Necrológicas 2012 (II): Sylvia Kristel y José Luis Gutiérrez




Sylvia Kristel: Posó insinuante/incitante en sillón de mimbre allá cuando la almadraba de su cuerpo joven era moneda de cambio de un erotismo cinematográfico refinado y expresionista.  Besaba entonces con la hendidura de la mirada, ella tan aniñada y tan almibarada de sonrisas verticales. Tornó la lujuria carnal –el exabrupto de la libido- en acompasada tocata y fuga de la elegancia desnuda. Sus fotogramas proyectaban el barrunto de un ritual cadencioso y ablativo: el striptease de la inocencia reflejada en el espejo multiplicador del séptimo arte. Fue una muchacha en flor de los primeros setenta: década insurgente  y perturbadora de la liberación sexual europea. De tal forma se machihembró al sillón, como un engranaje de mimbre y piel, que ya bautizaría al sitial con el sobrenombre de Emmanuelle. Poltrona con seudónimo de película de culto. Francisco Umbral escribiría su más granada obra recostado en un sillonazo de semejantes características. Ha muerto Sylvia Kristel, la Mata-Hari de los entreactos del placer solitario. Supo rebañar los cuencos de la intensidad vital que, a tiro de piedra de un arbitrismo personal e intuitivo, derivó en densidad existencial. Holanda ha dado apenas ninguna actriz como ella: serpenteante candidez siempre culebreando al son de la danza de los siete velos de una sugerencia de pechos escasos y retina abrasiva como el asomo de una llama, como el dorso de una candela. No diré que ha nacido el mito porque los mitos hodiernos de seguro poseen fecha de caducidad. Emmanuelle fue mítica antes que cadáver. Su inmortalidad adquiere por tanto el carácter retroactivo de lo inacabable.

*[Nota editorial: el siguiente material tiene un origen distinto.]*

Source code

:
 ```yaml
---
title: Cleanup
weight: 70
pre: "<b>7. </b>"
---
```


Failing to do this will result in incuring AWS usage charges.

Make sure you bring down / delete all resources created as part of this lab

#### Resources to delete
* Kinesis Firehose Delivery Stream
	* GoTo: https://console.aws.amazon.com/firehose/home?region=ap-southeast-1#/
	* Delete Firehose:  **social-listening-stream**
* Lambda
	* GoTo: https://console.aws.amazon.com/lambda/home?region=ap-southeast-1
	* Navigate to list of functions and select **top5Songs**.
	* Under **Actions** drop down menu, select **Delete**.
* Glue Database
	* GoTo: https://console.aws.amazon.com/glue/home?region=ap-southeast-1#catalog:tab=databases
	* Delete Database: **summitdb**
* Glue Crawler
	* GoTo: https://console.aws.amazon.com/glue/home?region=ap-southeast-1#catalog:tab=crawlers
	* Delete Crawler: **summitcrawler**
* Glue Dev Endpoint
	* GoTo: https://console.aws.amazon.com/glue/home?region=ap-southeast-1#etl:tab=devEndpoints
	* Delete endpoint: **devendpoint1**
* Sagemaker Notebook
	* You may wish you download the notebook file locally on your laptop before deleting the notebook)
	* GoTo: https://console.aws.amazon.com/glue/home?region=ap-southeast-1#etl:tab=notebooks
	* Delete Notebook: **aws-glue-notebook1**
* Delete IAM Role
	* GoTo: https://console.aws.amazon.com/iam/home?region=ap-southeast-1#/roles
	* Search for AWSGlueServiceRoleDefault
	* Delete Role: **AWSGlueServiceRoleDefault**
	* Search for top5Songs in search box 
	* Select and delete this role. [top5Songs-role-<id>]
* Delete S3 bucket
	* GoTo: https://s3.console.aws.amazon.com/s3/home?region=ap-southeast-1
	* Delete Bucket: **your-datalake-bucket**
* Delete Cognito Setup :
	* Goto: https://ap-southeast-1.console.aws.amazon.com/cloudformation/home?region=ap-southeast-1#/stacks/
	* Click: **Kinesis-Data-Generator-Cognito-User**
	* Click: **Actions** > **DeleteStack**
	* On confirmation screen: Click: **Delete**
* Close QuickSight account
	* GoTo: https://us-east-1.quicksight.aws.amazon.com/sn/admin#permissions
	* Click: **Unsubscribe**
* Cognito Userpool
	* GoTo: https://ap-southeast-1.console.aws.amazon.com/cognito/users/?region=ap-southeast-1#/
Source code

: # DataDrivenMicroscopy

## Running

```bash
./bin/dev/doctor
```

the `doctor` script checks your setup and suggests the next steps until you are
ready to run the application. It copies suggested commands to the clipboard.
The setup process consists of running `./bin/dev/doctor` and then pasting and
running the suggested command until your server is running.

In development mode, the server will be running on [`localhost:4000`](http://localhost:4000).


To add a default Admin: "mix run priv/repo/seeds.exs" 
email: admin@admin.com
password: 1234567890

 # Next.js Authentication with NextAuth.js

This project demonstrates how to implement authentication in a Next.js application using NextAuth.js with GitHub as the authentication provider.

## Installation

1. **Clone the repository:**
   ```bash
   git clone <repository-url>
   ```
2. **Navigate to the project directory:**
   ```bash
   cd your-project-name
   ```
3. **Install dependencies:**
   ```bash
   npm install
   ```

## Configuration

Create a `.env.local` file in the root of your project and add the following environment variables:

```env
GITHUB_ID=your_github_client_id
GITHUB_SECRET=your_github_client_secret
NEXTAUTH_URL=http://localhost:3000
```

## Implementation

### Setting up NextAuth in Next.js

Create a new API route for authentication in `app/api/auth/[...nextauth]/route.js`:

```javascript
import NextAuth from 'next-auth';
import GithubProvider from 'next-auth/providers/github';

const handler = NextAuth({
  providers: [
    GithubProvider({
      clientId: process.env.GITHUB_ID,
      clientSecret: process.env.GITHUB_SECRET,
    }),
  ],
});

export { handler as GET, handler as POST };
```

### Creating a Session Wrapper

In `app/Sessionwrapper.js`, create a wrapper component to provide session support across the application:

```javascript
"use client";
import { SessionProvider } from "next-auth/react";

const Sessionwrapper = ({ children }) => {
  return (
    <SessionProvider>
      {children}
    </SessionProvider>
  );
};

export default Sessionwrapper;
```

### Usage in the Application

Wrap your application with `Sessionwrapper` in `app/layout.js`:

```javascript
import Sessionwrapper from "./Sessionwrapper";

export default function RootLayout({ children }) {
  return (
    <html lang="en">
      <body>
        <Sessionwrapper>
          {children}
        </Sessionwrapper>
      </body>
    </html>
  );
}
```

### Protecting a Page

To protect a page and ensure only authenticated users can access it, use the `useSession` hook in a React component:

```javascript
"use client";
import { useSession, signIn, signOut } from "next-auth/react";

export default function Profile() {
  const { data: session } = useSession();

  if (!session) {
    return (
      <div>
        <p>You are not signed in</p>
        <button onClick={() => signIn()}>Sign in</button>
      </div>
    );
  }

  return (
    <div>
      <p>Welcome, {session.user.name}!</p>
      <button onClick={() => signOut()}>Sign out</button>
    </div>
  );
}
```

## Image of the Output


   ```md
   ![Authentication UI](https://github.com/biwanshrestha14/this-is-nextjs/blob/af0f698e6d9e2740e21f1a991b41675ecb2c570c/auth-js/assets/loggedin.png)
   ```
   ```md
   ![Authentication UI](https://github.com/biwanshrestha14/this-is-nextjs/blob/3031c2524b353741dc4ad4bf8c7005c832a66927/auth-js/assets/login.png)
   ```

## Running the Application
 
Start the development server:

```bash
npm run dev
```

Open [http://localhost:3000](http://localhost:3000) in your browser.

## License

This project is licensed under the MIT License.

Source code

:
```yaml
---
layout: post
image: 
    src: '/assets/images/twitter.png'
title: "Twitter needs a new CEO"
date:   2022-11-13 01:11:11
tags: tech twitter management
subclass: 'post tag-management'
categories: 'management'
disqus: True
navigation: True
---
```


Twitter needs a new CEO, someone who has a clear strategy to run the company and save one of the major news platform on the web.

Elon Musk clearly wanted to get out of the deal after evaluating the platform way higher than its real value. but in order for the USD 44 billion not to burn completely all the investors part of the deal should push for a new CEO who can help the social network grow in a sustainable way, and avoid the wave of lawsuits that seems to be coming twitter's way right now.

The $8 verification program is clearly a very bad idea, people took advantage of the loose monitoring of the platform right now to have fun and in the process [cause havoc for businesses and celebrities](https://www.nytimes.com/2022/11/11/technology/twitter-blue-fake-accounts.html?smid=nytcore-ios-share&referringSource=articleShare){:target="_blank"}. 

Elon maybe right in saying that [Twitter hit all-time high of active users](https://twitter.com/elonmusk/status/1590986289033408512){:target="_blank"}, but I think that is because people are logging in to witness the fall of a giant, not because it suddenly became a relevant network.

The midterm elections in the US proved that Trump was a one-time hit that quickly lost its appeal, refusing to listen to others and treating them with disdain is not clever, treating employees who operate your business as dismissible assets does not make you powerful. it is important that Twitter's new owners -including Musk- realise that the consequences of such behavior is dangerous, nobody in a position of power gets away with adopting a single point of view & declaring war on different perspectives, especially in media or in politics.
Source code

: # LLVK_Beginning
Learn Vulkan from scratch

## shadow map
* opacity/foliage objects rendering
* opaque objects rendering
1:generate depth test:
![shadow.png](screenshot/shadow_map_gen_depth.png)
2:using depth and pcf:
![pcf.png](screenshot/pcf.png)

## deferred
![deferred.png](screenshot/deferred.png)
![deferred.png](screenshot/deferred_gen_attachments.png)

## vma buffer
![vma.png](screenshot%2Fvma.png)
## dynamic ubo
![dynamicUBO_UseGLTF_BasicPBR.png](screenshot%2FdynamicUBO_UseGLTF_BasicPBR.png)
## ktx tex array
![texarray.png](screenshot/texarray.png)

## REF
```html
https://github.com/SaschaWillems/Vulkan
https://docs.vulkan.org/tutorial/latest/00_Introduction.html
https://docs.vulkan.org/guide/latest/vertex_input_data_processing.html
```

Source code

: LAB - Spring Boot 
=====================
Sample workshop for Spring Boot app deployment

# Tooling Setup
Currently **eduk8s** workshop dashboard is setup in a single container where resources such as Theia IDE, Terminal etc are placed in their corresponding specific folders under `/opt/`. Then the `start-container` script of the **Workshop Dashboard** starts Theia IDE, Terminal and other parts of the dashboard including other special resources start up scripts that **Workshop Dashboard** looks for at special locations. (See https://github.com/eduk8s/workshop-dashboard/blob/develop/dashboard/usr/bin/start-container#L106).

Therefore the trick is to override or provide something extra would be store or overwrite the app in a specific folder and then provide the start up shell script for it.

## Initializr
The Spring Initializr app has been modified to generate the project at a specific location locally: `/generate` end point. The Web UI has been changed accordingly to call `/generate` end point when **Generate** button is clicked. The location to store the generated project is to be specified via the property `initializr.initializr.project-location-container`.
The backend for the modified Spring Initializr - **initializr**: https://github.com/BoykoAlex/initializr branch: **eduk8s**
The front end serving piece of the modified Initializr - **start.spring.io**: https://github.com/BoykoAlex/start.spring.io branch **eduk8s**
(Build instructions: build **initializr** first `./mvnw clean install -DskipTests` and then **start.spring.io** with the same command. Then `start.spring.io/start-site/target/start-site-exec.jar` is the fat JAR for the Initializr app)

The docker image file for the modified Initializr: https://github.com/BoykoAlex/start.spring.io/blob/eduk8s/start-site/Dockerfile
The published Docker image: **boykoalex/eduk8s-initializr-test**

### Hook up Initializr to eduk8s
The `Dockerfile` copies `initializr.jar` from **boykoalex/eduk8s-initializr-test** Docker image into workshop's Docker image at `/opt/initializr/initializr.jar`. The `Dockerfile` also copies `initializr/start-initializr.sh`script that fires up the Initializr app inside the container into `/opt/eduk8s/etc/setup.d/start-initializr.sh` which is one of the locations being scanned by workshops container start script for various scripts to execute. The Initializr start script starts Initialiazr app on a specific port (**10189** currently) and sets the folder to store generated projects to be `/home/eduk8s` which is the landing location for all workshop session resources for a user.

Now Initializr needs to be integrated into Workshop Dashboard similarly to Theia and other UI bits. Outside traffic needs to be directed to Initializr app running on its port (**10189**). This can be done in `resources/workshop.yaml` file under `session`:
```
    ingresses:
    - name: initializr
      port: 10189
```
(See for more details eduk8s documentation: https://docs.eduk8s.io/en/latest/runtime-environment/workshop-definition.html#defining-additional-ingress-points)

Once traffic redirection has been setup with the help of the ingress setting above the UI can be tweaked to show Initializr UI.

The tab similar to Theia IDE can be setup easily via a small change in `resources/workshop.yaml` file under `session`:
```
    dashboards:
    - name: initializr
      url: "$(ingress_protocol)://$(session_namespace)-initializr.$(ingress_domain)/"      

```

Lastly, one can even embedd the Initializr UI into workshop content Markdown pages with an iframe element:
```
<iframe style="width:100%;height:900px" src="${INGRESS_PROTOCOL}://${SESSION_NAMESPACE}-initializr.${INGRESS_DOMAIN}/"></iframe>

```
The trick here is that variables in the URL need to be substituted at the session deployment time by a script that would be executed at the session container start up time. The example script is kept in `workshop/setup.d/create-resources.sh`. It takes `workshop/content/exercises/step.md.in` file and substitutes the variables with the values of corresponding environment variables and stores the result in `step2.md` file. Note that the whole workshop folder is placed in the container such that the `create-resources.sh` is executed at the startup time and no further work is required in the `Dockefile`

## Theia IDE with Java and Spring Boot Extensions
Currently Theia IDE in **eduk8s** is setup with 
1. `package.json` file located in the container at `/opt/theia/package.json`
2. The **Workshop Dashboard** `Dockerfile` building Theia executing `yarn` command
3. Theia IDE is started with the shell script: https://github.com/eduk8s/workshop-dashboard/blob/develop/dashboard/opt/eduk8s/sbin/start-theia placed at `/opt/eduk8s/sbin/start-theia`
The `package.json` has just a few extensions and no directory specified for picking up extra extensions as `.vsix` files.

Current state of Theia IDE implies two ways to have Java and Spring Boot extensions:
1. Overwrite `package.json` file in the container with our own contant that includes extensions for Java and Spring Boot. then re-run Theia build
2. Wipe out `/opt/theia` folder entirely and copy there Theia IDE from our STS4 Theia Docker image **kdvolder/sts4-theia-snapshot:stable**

José Luis Gutiérrez: No fueron las suyas unas crónicas antiparlamentarias –como así rezaba el título del fulgurante libro de Francisco Umbral- sino una prosa documentada, con voluntad de estilo, con calidad de párrafo, con pretensión estilística, muy del periodismo riguroso y literario de la Transición. No en balde José Luis Gutiérrez cerró filas en torno a una conceptualización originaria del oficio cuya manilla del reloj marcaba las tantas de la madrugada y la garganta -propia y ajena- siempre paladeaba el sabor de la humareda y de la humorada. Fue escritor a fuer de periodista. ¿O periodista a fuer de escritor? Bailaba en la entelequia del alambre de Shiva o en el juicioso sedal de la República de las Letras. Un animal del papel prensa. Del reportaje de urgencia. De la literatura de veinticuatro horas. Produjo sarpullidos en salva sea la parte de aquellos corruptos del ramo –el lírico y el político- que cambiaban a escape honorabilidad por mangazo y sopa boba. Culto manejador del trívium de la realidad –del día a día corriente y moliente- al trasluz de una escritura ni omisa ni sumisa. Ya no pululan por estos lares cronistas de tan abrumadora estirpe. Durante un precioso –porque no cabe calificativo otro- viaje agosteño a Madrid, allá donde la Gran Vía constituye el aliviadero cultural de una actividad incesante y arborescente, E. me regaló uno de los penúltimos libros de José Luis Gutiérrez: ‘Gente rara. Conversaciones y semblanzas’. Casi seiscientas páginas del noble arte de la entrevista. De José A. Zarzalejos a Gabriel Albiac. De Armando de Miguel a Miguel de la Quadra. De Carmen Calvo a Pío Caro Baroja. De Francisco Umbral, Miguel Delibes, Fernando S. Dragó o Rosa Montero a José María Aznar y José Luis Rodríguez Zapatero. Neutralidad y equidad de un entrevistador filosófico y opinante. José Luis Gutiérrez no ha escrito su obituario - sic transit gloria mundi- porque todavía anda con las botas puestas. Para mí tengo que mientras se debate entre el más acá y el más allá, en el ínterin, ha puesto su grabadora a funcionar para hacerle una larga y demasiado pausada entrevista a la Parca.